# Netherlands: Flatshare and registration headache



## carlaz (Nov 2, 2010)

I've made up my mind that i wish to move to the Netherlands now that my post-grad days has finished in the UK. 

I read up on the different items i need to sort out e.g. register with local council and immigration which allows me to obtain a sofi number so i can pay taxes (never been so desperate to pay tax). To register i need a contract with the landlord. 

Now 99% of flat shares in Amsterdam wont let you register as apparently landlords get stung for some tax. This is causing me a headache because if i cant work then there is no point me moving there. 

I spoke to one person who told you can obtain a temporary sofi number which will allow me to work for 3 months. After these 3 months i can try my luck with registration and might get lucky and not need to prove permanent address which i cannot do if the landlords don't give you a contract. If that fails i dont know what other options i have. 

Does anyone have any ideas on how i can around this problem of registration? Is there a way i can fool the council or is there some other document i could us to get registered? Is it just a problem in Amsterdam? Or is it countrywide problem?


----------



## jkveenstra (Feb 7, 2011)

Hopefully you found the answer already. I found this on the internet:

Foreigners receive a BSN (personal tax number) upon registration with the municipality (gemeente).
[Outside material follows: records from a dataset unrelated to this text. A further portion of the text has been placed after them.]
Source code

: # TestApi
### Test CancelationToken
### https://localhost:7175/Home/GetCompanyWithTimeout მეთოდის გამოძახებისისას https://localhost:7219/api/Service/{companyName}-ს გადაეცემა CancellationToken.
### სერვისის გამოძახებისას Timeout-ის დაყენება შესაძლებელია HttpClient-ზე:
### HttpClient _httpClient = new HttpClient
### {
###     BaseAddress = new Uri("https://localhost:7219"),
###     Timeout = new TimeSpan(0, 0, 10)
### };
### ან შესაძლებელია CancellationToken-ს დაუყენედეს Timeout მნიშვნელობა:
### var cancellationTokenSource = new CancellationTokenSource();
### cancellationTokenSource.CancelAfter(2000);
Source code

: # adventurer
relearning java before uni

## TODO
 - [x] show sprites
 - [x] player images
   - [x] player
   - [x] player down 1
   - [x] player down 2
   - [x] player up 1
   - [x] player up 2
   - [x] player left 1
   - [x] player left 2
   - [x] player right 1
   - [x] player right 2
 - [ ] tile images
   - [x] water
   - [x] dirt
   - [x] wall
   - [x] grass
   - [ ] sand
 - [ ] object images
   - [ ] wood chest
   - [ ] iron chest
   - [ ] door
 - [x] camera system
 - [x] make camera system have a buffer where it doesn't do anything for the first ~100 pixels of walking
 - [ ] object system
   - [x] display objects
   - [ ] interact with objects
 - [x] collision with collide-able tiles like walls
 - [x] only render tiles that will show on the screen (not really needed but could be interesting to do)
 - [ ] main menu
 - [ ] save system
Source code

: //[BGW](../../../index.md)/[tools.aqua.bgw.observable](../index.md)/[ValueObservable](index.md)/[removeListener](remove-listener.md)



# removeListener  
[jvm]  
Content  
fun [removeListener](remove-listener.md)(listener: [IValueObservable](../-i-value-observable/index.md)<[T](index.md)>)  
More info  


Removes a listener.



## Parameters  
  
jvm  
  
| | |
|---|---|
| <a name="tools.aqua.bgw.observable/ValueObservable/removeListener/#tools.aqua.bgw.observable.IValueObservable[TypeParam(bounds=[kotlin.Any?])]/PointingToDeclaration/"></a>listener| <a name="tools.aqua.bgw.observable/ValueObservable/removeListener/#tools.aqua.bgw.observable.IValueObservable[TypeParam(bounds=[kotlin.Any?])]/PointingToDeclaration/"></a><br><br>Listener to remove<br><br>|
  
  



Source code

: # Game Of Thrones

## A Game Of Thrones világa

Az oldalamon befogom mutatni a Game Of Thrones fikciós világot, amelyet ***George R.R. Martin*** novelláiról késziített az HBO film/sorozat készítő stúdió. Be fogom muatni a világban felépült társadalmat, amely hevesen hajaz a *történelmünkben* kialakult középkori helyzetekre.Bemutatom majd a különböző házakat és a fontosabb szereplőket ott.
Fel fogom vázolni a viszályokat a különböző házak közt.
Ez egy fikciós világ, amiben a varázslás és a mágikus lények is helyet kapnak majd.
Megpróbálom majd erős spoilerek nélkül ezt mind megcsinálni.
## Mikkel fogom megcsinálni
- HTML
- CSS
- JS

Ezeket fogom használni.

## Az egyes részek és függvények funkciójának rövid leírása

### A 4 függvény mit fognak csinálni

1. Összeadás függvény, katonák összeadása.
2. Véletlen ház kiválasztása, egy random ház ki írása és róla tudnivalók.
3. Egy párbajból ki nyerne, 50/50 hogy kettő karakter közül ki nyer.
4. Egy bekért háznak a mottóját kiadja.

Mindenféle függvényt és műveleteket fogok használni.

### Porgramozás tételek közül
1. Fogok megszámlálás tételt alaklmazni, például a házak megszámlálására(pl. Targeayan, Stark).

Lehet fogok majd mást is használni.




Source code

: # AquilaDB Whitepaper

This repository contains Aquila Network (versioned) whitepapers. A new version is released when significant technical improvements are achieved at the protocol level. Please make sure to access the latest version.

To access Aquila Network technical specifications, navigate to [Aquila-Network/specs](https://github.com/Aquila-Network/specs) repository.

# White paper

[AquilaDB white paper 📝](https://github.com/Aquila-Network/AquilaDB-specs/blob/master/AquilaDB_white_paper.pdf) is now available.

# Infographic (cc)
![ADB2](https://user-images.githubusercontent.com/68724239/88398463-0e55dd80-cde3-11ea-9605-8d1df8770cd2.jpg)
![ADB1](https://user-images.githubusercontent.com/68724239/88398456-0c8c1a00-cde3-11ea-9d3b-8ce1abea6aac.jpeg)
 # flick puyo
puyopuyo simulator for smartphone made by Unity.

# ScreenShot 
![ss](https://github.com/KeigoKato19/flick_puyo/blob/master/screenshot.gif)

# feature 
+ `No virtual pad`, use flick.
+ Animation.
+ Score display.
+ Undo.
Where one registers is dependent on the following: 

Those who have come to the Netherlands as a highly skilled migrant can arrange registration at the Expatcenter. The BSN will be sent per post. 

Those not in the Netherlands as a skilled migrant, can arrange a BSN when they register with the Municipality. 

Those who work in the Netherlands but don’t live here must apply to the Tax and Customs Administration (Belastingdienst) in Heerlen for a BSN. 

I found this on the iamsterdam website.

I hope this helps.


----------